Мать беззвучно плакала, пряча лицо в ладонях, а я сидела с видом победителя, с тревогой прислушиваясь к странному самоосознанию себя в роли Пирра в пригороде Аускуле.
Мое «тело» и «папаша» стояли в дверях и смотрели на меня. Я даже испугалась – выражения их лиц были слишком похожи.
- На что смотрим? – тоже мне «кенты», понимаешь.
«Тело» как-то слишком уверенно двинулось в мою сторону:
- Ты не помнишь, где ключи от квартиры?
- В моей сумке. А че это ты засуетился?
«Тело» меня даже удивило: - Подстилке нужно проветриться.
«Папаша» молчал. «Тело» как-то уж слишком спокойно и очень раздражающе меня попрощалось с матерью, пожало руку «папаше» и, не обернувшись в мою сторону, покинуло авансцену. Неслыханный наглец.
«Папаша» продолжал молчать, только сел рядом с матерью, взял ее за руку и неожиданно поцеловал ее ладонь. Поцеловал несколько раз, прижимаясь щекой к ладони и прикрывая глаза.
Мама уже не плакала. «Папаша» молча отвел ее в спальню. Вернулся, сел напротив меня и тихо сказал:
- Сегодня ты остаешься у нас… - С какого перепуга? – попыталась перебить я - …а завтра в восемь ты поедешь со мной. Если попытаешься придумать какую-нибудь отмазку – сломаю ногу, наложим гипс – и все равно поедешь со мной, но уже в гипсе.

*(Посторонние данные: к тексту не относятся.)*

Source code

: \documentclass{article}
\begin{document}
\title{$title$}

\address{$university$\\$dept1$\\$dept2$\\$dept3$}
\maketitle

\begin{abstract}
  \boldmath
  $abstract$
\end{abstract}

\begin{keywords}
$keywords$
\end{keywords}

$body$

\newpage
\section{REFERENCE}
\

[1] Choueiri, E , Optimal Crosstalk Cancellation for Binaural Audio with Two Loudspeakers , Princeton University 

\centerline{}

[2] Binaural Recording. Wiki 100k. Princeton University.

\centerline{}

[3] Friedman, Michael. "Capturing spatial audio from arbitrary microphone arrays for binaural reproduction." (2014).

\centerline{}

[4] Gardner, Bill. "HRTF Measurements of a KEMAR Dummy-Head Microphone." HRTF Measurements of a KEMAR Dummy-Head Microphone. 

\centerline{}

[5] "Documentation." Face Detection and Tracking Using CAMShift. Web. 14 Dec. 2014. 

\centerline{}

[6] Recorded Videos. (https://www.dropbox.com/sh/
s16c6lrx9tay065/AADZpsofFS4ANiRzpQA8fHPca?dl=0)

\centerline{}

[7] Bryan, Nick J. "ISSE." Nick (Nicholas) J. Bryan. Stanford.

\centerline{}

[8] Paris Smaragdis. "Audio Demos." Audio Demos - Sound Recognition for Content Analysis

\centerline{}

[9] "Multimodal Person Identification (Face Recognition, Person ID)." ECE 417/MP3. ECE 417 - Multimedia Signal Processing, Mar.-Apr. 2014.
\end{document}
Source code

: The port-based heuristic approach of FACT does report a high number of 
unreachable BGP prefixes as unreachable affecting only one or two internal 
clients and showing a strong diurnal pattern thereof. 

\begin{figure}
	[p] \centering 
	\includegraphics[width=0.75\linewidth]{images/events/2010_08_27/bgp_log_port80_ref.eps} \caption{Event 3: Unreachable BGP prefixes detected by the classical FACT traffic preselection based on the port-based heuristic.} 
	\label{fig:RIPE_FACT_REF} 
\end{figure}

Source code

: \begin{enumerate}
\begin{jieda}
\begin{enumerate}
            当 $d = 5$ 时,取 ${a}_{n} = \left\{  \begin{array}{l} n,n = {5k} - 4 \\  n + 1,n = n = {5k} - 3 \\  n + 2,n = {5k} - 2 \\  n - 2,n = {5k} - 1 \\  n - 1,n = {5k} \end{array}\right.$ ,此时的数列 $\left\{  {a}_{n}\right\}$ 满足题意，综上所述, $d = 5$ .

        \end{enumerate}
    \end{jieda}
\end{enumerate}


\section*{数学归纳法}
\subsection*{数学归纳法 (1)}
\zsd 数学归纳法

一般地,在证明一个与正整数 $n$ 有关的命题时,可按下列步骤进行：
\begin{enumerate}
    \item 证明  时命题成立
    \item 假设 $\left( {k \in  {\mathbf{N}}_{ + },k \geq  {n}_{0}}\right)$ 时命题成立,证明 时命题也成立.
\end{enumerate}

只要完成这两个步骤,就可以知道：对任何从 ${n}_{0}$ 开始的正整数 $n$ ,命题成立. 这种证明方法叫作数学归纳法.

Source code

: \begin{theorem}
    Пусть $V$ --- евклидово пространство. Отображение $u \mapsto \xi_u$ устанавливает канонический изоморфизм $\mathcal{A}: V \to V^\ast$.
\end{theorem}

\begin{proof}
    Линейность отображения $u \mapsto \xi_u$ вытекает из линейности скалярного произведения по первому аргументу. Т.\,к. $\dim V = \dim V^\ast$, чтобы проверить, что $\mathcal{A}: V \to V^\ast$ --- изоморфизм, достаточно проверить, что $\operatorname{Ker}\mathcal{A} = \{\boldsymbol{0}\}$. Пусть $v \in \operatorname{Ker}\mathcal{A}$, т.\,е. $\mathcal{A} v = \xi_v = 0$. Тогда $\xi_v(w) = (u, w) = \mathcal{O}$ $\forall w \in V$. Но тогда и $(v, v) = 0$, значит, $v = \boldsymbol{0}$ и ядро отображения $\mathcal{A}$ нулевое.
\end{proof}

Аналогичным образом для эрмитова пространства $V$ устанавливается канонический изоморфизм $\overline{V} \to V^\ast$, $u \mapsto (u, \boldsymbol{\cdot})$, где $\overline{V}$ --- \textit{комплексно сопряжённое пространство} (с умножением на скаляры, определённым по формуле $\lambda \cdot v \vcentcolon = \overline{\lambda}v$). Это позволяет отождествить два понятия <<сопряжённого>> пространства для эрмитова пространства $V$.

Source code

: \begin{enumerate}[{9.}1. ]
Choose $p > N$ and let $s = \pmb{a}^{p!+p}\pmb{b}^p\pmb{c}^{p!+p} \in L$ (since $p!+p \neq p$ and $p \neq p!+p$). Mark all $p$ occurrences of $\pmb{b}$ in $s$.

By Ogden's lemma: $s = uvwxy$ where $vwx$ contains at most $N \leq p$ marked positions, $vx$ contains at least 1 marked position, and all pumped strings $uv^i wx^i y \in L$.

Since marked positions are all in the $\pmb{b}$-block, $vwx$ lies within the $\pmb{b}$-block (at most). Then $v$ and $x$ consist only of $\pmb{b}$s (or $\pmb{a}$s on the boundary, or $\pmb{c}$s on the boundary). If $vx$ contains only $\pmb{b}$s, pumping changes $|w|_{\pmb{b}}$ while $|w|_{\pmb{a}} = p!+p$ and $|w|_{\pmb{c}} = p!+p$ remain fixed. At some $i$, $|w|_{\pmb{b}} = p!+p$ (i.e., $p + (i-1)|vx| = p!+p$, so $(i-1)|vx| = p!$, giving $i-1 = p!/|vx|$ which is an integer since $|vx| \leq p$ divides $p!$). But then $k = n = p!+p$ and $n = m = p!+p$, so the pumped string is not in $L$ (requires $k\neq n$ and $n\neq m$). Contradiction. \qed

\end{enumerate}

- Щас! – ставлю я «папашу» на место.
- Не «щас», а завтра утром. Не надо прикидываться тинейджером-переростком. Похоже, что я шучу? Я буду защищать твою мать и свою жену даже от тебя, хотя тебя я не считаю угрозой – не тот масштаб. Ты сама себе угроза.
Я фыркнула. Я всегда фыркаю, когда мне страшно и нечего сказать…
…я почти не спала. Я ворочалась, пытаясь спрятаться в подушке от выражения глаз моего «тела»¸которое вдруг оказалось с характером и силой, которую я уважала. Я пыталась скрыться от тихого, страшно тихого голоса «папаши» и затыкала уши, чтобы не слышать беззвучный плач матери…
…Я говорю – ты молчишь. – «папаша» выкрутил руль и машина зашуршала по грунтовке, - приедем на место – просто «плыви по течению». Само собой все станет ясно.
«Папаша» посмотрел на меня и предвидя вопрос: - Я не знаю, что будет. Если что-то должно быть, оно будет.
…я стояла в самом центре церквушки, окруженная нафталиновыми бабульками, здоровыми мужиками и закутанными в платки по самые щиколотки малолетками. «Блин, что я тут делаю?». «Папаша» замер сразу у входа, стоял как вкопанный и внимательно смотрел на священника…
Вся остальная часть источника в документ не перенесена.